- EXERCISE
Produce as output only the lines below starting at the line with "- The [Open-Meteo" and continuing through the line with "for drone pilots.", each one exactly as written.

- EXTRACTED INFORMATION
===

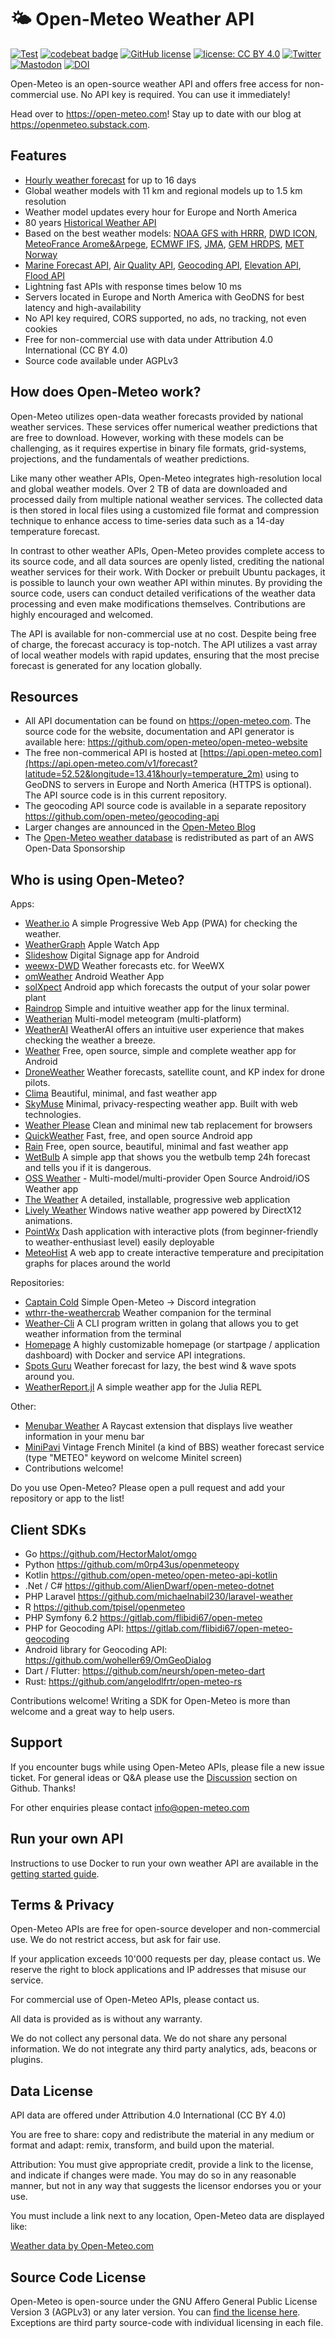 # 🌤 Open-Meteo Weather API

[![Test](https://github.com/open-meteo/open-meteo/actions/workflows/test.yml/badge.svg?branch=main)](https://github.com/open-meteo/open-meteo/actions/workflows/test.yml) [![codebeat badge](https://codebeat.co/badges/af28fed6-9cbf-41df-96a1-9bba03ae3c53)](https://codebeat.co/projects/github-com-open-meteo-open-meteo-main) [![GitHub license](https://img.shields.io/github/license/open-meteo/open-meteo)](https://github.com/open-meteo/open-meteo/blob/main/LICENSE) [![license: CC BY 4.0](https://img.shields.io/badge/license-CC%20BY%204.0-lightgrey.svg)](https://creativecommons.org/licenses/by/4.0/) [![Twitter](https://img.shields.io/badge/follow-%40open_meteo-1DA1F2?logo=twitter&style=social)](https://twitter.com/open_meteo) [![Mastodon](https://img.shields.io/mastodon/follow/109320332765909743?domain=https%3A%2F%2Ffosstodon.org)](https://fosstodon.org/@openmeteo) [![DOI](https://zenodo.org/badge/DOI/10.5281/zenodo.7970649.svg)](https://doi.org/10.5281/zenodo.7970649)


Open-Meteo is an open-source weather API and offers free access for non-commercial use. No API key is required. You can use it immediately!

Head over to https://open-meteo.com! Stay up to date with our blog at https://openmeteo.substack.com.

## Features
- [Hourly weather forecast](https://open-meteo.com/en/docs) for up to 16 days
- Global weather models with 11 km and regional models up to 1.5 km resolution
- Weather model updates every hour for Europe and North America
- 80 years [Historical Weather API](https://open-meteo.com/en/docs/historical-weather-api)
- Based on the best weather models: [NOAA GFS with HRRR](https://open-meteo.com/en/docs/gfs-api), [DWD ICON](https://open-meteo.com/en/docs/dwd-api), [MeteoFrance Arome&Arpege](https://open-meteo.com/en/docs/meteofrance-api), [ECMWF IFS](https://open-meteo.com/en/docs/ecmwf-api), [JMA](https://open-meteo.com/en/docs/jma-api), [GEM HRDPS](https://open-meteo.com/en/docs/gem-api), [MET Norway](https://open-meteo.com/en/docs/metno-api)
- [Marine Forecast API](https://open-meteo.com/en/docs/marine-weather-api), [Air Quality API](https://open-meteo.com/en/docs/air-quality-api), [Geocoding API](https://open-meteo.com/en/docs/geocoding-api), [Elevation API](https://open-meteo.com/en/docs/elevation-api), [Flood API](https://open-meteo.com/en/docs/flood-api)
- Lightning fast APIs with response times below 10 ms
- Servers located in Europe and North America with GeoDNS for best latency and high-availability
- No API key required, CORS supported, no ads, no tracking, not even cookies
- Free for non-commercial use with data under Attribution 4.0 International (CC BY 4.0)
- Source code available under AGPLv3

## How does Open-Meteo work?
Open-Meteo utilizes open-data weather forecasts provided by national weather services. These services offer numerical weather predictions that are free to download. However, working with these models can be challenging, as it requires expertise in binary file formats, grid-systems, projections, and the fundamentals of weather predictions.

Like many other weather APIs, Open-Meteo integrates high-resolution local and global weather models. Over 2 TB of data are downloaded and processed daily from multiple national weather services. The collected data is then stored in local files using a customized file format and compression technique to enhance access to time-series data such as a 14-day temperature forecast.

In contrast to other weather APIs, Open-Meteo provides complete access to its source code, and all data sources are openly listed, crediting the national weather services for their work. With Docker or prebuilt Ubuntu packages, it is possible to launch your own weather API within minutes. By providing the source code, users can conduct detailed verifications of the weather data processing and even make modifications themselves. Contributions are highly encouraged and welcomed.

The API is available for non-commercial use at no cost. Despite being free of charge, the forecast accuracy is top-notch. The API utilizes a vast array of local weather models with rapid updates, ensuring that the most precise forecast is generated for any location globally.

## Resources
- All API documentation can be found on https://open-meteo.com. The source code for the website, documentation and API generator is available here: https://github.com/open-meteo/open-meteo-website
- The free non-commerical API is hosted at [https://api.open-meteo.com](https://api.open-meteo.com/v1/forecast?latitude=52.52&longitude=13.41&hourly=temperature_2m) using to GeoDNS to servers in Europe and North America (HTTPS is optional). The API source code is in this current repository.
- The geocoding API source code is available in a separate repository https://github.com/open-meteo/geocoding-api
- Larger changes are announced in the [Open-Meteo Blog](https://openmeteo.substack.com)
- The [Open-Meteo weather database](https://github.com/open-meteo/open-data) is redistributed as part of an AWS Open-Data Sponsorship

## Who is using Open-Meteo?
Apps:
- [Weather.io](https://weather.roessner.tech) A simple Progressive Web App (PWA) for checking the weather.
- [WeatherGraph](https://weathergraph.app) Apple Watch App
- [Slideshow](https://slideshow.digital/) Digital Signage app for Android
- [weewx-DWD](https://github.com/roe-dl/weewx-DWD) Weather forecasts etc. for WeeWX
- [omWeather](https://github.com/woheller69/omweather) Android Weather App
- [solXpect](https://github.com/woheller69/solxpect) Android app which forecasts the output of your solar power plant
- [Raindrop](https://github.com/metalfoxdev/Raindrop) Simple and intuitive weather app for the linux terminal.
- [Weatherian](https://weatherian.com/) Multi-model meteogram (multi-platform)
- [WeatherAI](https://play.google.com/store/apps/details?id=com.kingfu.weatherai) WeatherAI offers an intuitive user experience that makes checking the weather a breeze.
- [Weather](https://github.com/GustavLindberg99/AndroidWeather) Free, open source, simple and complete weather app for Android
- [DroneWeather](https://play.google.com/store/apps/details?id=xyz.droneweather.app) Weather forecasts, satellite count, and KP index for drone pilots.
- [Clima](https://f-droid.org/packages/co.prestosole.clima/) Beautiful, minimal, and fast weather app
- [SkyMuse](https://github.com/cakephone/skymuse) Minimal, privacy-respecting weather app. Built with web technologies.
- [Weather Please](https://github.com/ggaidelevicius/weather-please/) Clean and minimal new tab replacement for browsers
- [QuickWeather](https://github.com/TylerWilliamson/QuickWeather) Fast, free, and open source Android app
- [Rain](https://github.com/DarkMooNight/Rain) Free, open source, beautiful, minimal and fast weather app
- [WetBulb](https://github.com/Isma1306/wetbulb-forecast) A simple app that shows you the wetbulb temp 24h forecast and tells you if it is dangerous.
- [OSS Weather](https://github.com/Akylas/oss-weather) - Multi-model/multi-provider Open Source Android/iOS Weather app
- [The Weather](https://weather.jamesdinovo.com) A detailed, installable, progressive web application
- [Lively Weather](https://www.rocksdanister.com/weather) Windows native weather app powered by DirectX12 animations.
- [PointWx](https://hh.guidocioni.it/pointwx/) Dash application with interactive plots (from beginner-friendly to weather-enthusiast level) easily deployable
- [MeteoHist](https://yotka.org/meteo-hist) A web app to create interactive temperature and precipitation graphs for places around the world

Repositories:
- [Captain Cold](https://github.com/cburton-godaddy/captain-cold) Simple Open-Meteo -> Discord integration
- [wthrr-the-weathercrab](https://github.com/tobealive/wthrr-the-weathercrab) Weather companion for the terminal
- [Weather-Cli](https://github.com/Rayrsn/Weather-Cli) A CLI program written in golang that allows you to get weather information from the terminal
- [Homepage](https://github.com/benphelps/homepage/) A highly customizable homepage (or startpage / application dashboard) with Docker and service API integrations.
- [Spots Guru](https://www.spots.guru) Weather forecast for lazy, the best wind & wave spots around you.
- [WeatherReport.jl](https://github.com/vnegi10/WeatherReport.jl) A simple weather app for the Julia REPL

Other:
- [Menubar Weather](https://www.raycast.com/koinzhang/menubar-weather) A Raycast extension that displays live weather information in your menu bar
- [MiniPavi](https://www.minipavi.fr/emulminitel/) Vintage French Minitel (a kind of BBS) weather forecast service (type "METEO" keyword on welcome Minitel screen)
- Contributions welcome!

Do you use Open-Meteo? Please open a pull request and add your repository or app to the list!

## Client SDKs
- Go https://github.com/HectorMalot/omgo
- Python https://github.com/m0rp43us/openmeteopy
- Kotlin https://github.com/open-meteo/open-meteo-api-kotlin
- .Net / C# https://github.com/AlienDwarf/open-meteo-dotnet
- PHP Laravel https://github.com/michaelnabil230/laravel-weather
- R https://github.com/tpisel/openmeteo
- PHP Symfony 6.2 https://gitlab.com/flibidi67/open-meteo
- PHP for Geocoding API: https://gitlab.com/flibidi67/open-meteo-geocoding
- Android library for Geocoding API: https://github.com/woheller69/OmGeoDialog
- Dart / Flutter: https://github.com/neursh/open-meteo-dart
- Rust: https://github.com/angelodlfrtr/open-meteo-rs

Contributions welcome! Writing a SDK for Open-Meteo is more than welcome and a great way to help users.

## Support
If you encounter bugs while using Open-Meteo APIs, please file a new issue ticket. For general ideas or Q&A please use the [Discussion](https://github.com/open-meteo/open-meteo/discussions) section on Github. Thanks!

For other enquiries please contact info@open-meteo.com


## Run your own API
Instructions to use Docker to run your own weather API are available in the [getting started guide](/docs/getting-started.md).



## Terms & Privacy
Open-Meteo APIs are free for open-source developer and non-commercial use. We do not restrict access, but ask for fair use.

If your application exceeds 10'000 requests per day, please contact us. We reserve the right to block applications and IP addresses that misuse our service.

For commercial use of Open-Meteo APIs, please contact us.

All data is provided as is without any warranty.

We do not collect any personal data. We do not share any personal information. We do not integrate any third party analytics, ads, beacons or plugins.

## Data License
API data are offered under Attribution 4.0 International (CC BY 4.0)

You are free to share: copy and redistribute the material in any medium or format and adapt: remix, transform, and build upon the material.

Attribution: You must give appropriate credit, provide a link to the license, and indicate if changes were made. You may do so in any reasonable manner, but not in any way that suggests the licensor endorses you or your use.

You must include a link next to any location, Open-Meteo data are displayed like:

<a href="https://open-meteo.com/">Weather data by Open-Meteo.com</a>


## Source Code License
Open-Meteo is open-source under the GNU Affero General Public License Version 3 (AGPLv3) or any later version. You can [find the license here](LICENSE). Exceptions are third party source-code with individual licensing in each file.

===

- TASK RESPONSE
- The [Open-Meteo weather database](https://github.com/open-meteo/open-data) is redistributed as part of an AWS Open-Data Sponsorship

## Who is using Open-Meteo?
Apps:
- [Weather.io](https://weather.roessner.tech) A simple Progressive Web App (PWA) for checking the weather.
- [WeatherGraph](https://weathergraph.app) Apple Watch App
- [Slideshow](https://slideshow.digital/) Digital Signage app for Android
- [weewx-DWD](https://github.com/roe-dl/weewx-DWD) Weather forecasts etc. for WeeWX
- [omWeather](https://github.com/woheller69/omweather) Android Weather App
- [solXpect](https://github.com/woheller69/solxpect) Android app which forecasts the output of your solar power plant
- [Raindrop](https://github.com/metalfoxdev/Raindrop) Simple and intuitive weather app for the linux terminal.
- [Weatherian](https://weatherian.com/) Multi-model meteogram (multi-platform)
- [WeatherAI](https://play.google.com/store/apps/details?id=com.kingfu.weatherai) WeatherAI offers an intuitive user experience that makes checking the weather a breeze.
- [Weather](https://github.com/GustavLindberg99/AndroidWeather) Free, open source, simple and complete weather app for Android
- [DroneWeather](https://play.google.com/store/apps/details?id=xyz.droneweather.app) Weather forecasts, satellite count, and KP index for drone pilots.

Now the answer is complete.